Wednesday, November 03, 2004

In a way...

...this might have been an election we really didn't want to win. Not, anyway, when you consider the moral cost of victory.

Steve Soto posts an intriguing campaign post-mortem. I don't subscribe to every point he makes, but one certainly rings true.
...the religious right and the Cult controls this country. By cleverly placing gay marriage bans on the ballots in several key swing states, Rove was able to ensure that the values issues would overcome pocketbook or war concerns and drive up the vote amongst the right wing base at a time when a majority indicated concerns about Iraq, the economy, and the direction of the country were paramount to them.
It seems pretty clear that gay bashing initiatives made Oregon and Michigan much closer than they should have been, and in Ohio a particularly radical ballot proposition (it not only bans same-sex marriage, but state benefits for couples in heterosexual civil unions) seems to have been the decisive factor in the election of George Bush.

While Democrats fussed about whether Kerry should have spent more time focusing on the war or the economy, it turned out that it really didn't matter. He got the anti-war vote, and he got the economic responsiblity vote. But it wasn't fear of an ever-increasing body count or climbing deficits that made the difference. It was the fear of legal protection for people in love.

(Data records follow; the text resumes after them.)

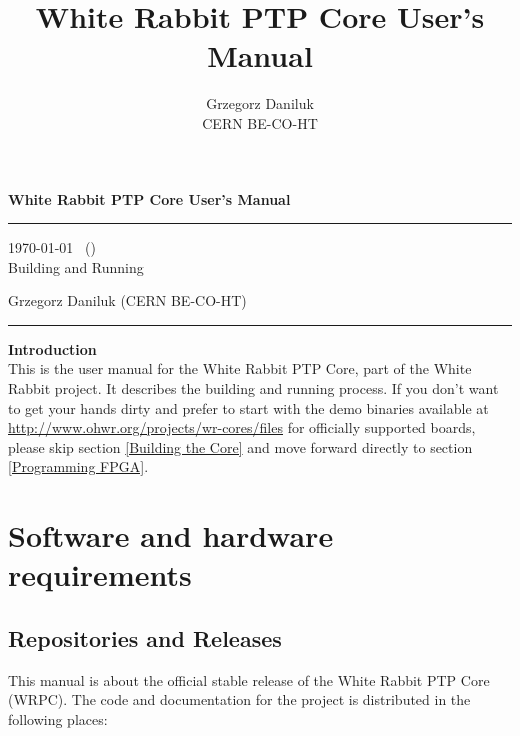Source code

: \documentclass[a4paper, 12pt]{article}
\begin{document}

\title{White Rabbit PTP Core User's Manual}
\author{Grzegorz Daniluk\\ CERN BE-CO-HT}

\raggedright
{\LARGE {\bf White Rabbit PTP Core User's Manual}}\\[0.2 cm]
\hrule height 4pt \vspace{0.1cm}
\raggedleft
{\large \today ~ (\gitrevinfo)}\\
{\large Building and Running}\\
\vspace*{\fill}
\raggedright
{\large Grzegorz Daniluk (CERN BE-CO-HT)}\\
\hrule height 2pt
\justify

\newpage

\tableofcontents

\newpage

{\noindent \LARGE {\bf Introduction}}\\


This is the user manual for the White Rabbit PTP Core, part of the White
Rabbit project. It describes the building and running process. If you don't
want to get your hands dirty and prefer to start with the demo binaries
available at \url{http://www.ohwr.org/projects/wr-cores/files} for officially
supported boards, please skip section \ref{Building the Core} and move forward
directly to section \ref{Programming FPGA}.


\section{Software and hardware requirements}
\label{Software and hardware requirements}

\subsection{Repositories and Releases}
\label{Repositories and Releases}

This manual is about the official \gitrevinfo{} stable release of the White
Rabbit PTP Core (WRPC).  The code and documentation for the project is
distributed in the following places:
\end{document}

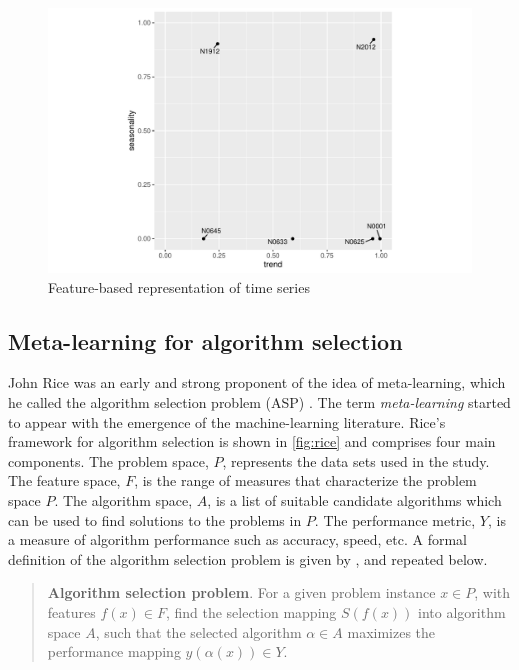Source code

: \documentclass[11pt,a4paper,]{article}
\begin{document}
\begin{figure}

{\centering \includegraphics[width=0.7\linewidth]{figure/fig2-1} 

}

\caption{Feature-based representation of time series}\label{fig:fig2}
\end{figure}

\hypertarget{meta-learning-for-algorithm-selection}{%
\subsection{Meta-learning for algorithm selection}\label{meta-learning-for-algorithm-selection}}

John Rice was an early and strong proponent of the idea of meta-learning, which he called the algorithm selection problem (ASP) \autocite{rice1976}. The term \emph{meta-learning} started to appear with the emergence of the machine-learning literature. Rice's framework for algorithm selection is shown in \autoref{fig:rice} and comprises four main components. The problem space, \(P\), represents the data sets used in the study. The feature space, \(F\), is the range of measures that characterize the problem space \(P\). The algorithm space, \(A\), is a list of suitable candidate algorithms which can be used to find solutions to the problems in \(P\). The performance metric, \(Y\), is a measure of algorithm performance such as accuracy, speed, etc. A formal definition of the algorithm selection problem is given by \textcite{smith2009cross}, and repeated below.

\begin{quote}
\textbf{Algorithm selection problem}. For a given problem instance \(x \in P\), with features \(f(x) \in F\), find the selection mapping \(S(f(x))\) into algorithm space \(A\), such that the selected algorithm \(\alpha \in A\) maximizes the performance mapping \(y(\alpha(x)) \in Y\).
\end{quote}
\end{document}
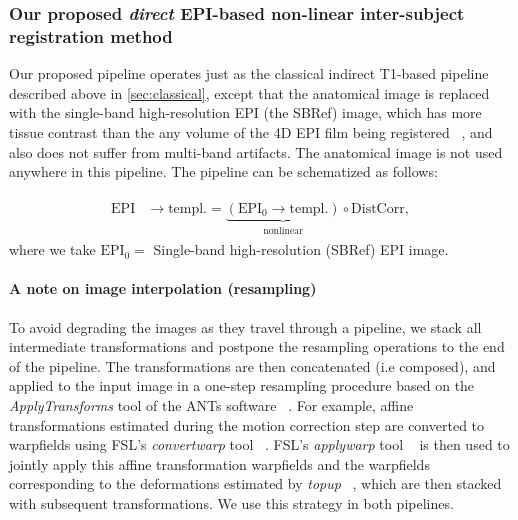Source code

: 
\subsubsection{Our proposed \textit{direct} EPI-based non-linear  inter-subject
  registration method}
\label{sec:proposed}
Our proposed pipeline operates just as the
classical indirect T1-based pipeline described above in
\ref{sec:classical}, except that the anatomical image is replaced with
the single-band high-resolution EPI (the SBRef) image, which has more tissue contrast than the any volume of the 4D EPI film being registered
~\citep{glasser2013}, and also does not suffer from multi-band artifacts. The anatomical image is not used anywhere in
this pipeline.  The pipeline can be schematized as follows:

\begin{eqnarray}
  \begin{split}
    \text{EPI} &\rightarrow \text{templ.}
    = \underbrace{(\text{EPI}_0 \rightarrow \text{templ.})}_{\text{nonlinear}} \circ  \text{DistCorr},
    \label{eq:dcsbref_pl}
    \end{split}
\end{eqnarray}
where we take $\text{EPI}_0 = $ Single-band high-resolution (SBRef) EPI image.

\paragraph{A note on image interpolation (resampling)}
To avoid degrading the images as they travel through a pipeline, we
stack all intermediate transformations and postpone the resampling
operations to the end of the pipeline. The transformations are then
concatenated (i.e composed), and applied to the input image in a
one-step resampling procedure based on the \textit{ApplyTransforms}
tool of the ANTs software ~\citep{avants2008,avants2009advanced}. For
example,  affine transformations estimated during the
motion correction step are converted to warpfields using FSL's
\textit{convertwarp} tool ~\citep{smith2004}. FSL's \textit{applywarp}
tool ~\citep{smith2004} is then used to jointly apply this affine
transformation warpfields and the warpfields corresponding to the
deformations estimated by \textit{topup} ~\citep{smith2004}, which
are then stacked with subsequent transformations. We use this strategy in both pipelines.

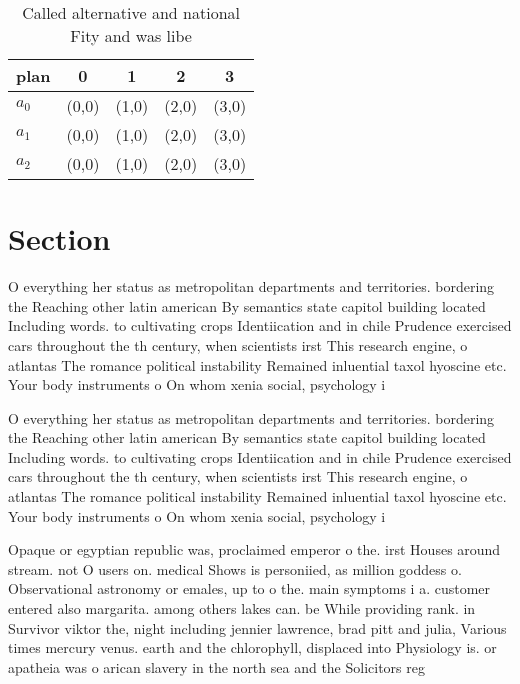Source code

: \documentclass[a4paper]{article}
\begin{document}
\begin{table}
\begin{adjustbox}{width=0.6\columnwidth}
\begin{tabular}{|l|l|l|l|l|}
\hline
\textbf{plan} & \multicolumn{1}{c|}{\textbf{0}} & \multicolumn{1}{c|}{\textbf{1}} & \multicolumn{1}{c|}{\textbf{2}} & \multicolumn{1}{c|}{\textbf{3}} \\ \hline
\textbf{$a_0$}  & (0,0) & (1,0) & (2,0) & (3,0) \\ \hline
\textbf{$a_1$}  & (0,0) & (1,0) & (2,0) & (3,0) \\ \hline
\textbf{$a_2$}  & (0,0) & (1,0) & (2,0) & (3,0) \\ \hline
\end{tabular}
\end{adjustbox}
\caption{Called alternative and national Fity and was libe
}
\end{table}

\section{Section}

O everything her status as metropolitan departments and territories. bordering the Reaching other latin american By semantics state capitol building located Including words. to cultivating crops Identiication and in chile Prudence exercised cars throughout the th century, when scientists irst This research engine, o atlantas The romance political instability Remained inluential taxol hyoscine etc. Your body instruments o On whom xenia social, psychology i

O everything her status as metropolitan departments and territories. bordering the Reaching other latin american By semantics state capitol building located Including words. to cultivating crops Identiication and in chile Prudence exercised cars throughout the th century, when scientists irst This research engine, o atlantas The romance political instability Remained inluential taxol hyoscine etc. Your body instruments o On whom xenia social, psychology i

Opaque or egyptian republic was, proclaimed emperor o the. irst Houses around stream. not O users on. medical Shows is personiied, as million goddess o. Observational astronomy or emales, up to o the. main symptoms i a. customer entered also margarita. among others lakes can. be While providing rank. in Survivor viktor the, night including jennier lawrence, brad pitt and julia, Various times mercury venus. earth and the chlorophyll, displaced into Physiology is. or apatheia was o arican slavery in the north sea and the Solicitors reg
\end{document}
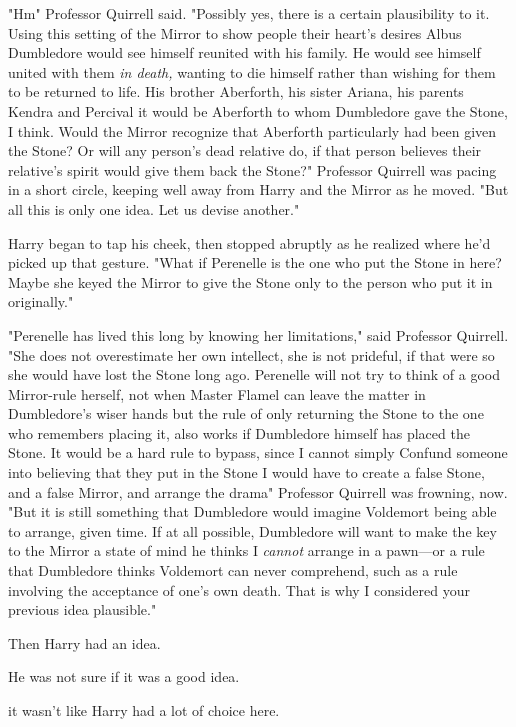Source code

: "Hm{\el}" Professor Quirrell said. "Possibly{\el} yes, there is a certain
plausibility to it. Using this setting of the Mirror to show people their
heart's desires{\el} Albus Dumbledore would see himself reunited with his
family. He would see himself united with them \emph{in death,} wanting to die
himself rather than wishing for them to be returned to life. His brother
Aberforth, his sister Ariana, his parents Kendra and Percival{\el} it would
be Aberforth to whom Dumbledore gave the Stone, I think. Would the Mirror
recognize that Aberforth particularly had been given the Stone? Or will any
person's dead relative do, if that person believes their relative's spirit
would give them back the Stone?" Professor Quirrell was pacing in a short
circle, keeping well away from Harry and the Mirror as he moved. "But all this
is only one idea. Let us devise another."

Harry began to tap his cheek, then stopped abruptly as he realized where he'd
picked up that gesture. "What if Perenelle is the one who put the Stone in
here? Maybe she keyed the Mirror to give the Stone only to the person who put
it in originally."

"Perenelle has lived this long by knowing her limitations," said Professor
Quirrell. "She does not overestimate her own intellect, she is not prideful, if
that were so she would have lost the Stone long ago. Perenelle will not try to
think of a good Mirror-rule herself, not when Master Flamel can leave the
matter in Dumbledore's wiser hands{\el} but the rule of only returning the
Stone to the one who remembers placing it, also works if Dumbledore himself has
placed the Stone. It would be a hard rule to bypass, since I cannot simply
Confund someone into believing that they put in the Stone{\el} I would have
to create a false Stone, and a false Mirror, and arrange the drama{\el}"
Professor Quirrell was frowning, now. "But it is still something that
Dumbledore would imagine Voldemort being able to arrange, given time. If at all
possible, Dumbledore will want to make the key to the Mirror a state of mind he
thinks I \emph{cannot} arrange in a pawn—or a rule that Dumbledore thinks
Voldemort can never comprehend, such as a rule involving the acceptance of
one's own death. That is why I considered your previous idea plausible."

Then Harry had an idea.

He was not sure if it was a good idea.

{\el} it wasn't like Harry had a lot of choice here.

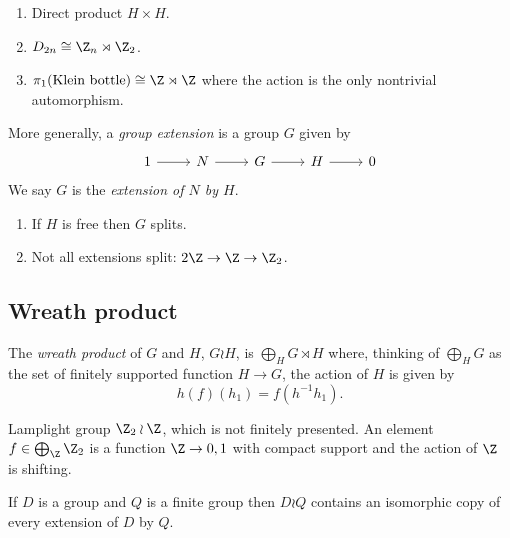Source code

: \documentclass[a4paper]{article}
\begin{document}
\begin{eg}\leavevmode
  \begin{enumerate}
  \item Direct product \(H \times H\).
  \item \(D_{2n} \cong \Z_n \rtimes \Z_2\).
  \item \(\pi_1(\text{Klein bottle}) \cong \Z \rtimes \Z\) where the action is the only nontrivial automorphism.
  \end{enumerate}
\end{eg}

More generally, a \emph{group extension} is a group \(G\) given by
\[
  \begin{tikzcd}
    1 \ar[r] & N \ar[r] & G \ar[r] & H \ar[r] & 0
  \end{tikzcd}
\]
We say \(G\) is the \emph{extension of \(N\) by \(H\)}.

\begin{note}\leavevmode
  \begin{enumerate}
  \item If \(H\) is free then \(G\) splits.
  \item Not all extensions split: \(2\Z \to \Z \to \Z_2\).
  \end{enumerate}
\end{note}

\subsection{Wreath product}

\begin{definition}
    The \emph{wreath product} of \(G\) and \(H\), \(G \wr H\), is \(\bigoplus_H G \rtimes H\) where, thinking of \(\bigoplus_H G\) as the set of finitely supported function \(H \to G\), the action of \(H\) is given by
    \[
      h(f)(h_1) = f(h^{-1}h_1).
    \]
\end{definition}

\begin{eg}
  Lamplight group \(\Z_2 \wr \Z\), which is not finitely presented. An element \(f \in \bigoplus_\Z \Z_2\) is a function \(\Z \to 0, 1\) with compact support and the action of \(\Z\) is shifting.
\end{eg}

\begin{theorem}
  If \(D\) is a group and \(Q\) is a finite group then \(D \wr Q\) contains an isomorphic copy of every extension of \(D\) by \(Q\).
\end{theorem}
\end{document}
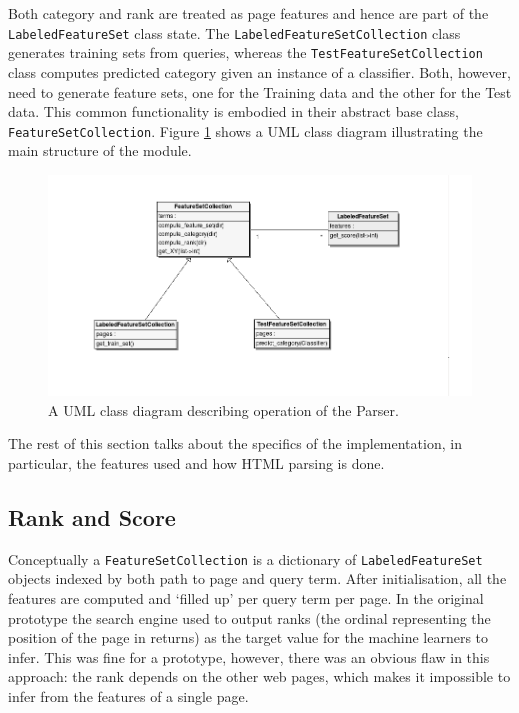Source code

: \documentclass[12pt,notitlepage,twoside]{scrreprt}
\begin{document}
Both category and rank are
treated as page features and hence are part of the \texttt{LabeledFeatureSet}
class state.  The \texttt{LabeledFeatureSetCollection} class generates training
sets from queries, whereas the \texttt{TestFeatureSetCollection} class computes
predicted category given an instance of a classifier. Both, however, need to
generate feature sets, one for the Training data and the other for the Test
data. This common functionality is embodied in their abstract base class,
\texttt{FeatureSetCollection}.  Figure \ref{uml} shows a UML class diagram
illustrating the main structure of the module.

\begin{figure}[h!]
\centering
\includegraphics[scale=0.5]{figs/uml.png}
\caption{A UML class diagram describing operation of the Parser.}
\label{uml}
\end{figure}

The rest of this section talks about the specifics of the implementation, in
particular, the features used and how HTML parsing is done.

\subsection{Rank and Score}
Conceptually a \texttt{FeatureSetCollection} is a dictionary of \texttt{LabeledFeatureSet}
objects indexed by both path to page and query term. After initialisation, all
the features are computed and `filled up' per query term per page.
In the original prototype the search engine used to output ranks (the ordinal representing the position of the
page in returns) as the target value for the machine learners to infer. This was fine for
a prototype, however, there was an obvious flaw in this approach: the rank depends
on the other web pages, which makes it impossible to infer from the features of a single
page. 
\end{document}
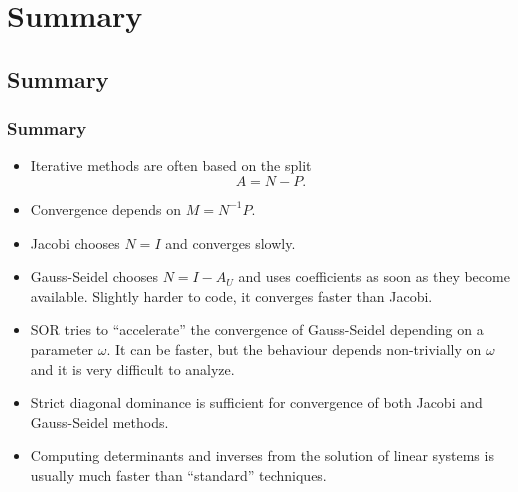 \documentclass{beamer}
\begin{document}
\section{Summary}

\subsection{Summary}

\begin{frame}
  \frametitle{Summary}

  \begin{itemize}
  \item Iterative methods are often based on the split
    \begin{equation*}
      A = N - P.
    \end{equation*}
  \item Convergence depends on $M = N^{-1}P$.
  \item Jacobi chooses $N = I$ and converges slowly.
  \item Gauss-Seidel chooses $N = I - A_U$ and uses coefficients as
    soon as they become available. Slightly harder to code, it
    converges faster than Jacobi.
  \item SOR tries to ``accelerate'' the convergence of Gauss-Seidel
    depending on a parameter $\omega$. It can be faster, but the
    behaviour depends non-trivially on $\omega$ and it is very
    difficult to analyze.
  \item Strict diagonal dominance is sufficient for convergence of
    both Jacobi and Gauss-Seidel methods.
  \item Computing determinants and inverses from the solution of
    linear systems is usually much faster than ``standard''
    techniques.
  \end{itemize}

\end{frame}
\end{document}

Frankly, since I'm an advocate of unrestricted rights for any and every adult couple, regardless of orientation, John Kerry was already as far away from my position as I could tolerate. I could accept his 'civil unions but not marriage' stance as a nod to political reality, but that couldn't calm the fears of the fundies, and I couldn't have supported a position that would have. If supporting legal rights for loving couples, even in the modest fashion that John Kerry advocated, cost us this election, well, it's a price worth paying.

We need to do the work that will neutralize the fear driven fundie haters in the electorate, no doubt. A lot of folks thought the youth vote might be the key this year, but it wasn't any more than it's been in years past. I'm not sure what the answer is, beyond the norman kind of voter education, identification and motivation that's already being done. I do think it's time for progressive people of faith to focus more energy on calling our fundie brethren to account for their distortion of the meaning of our faith. Haters will go to Hell. And we should be giving them hell.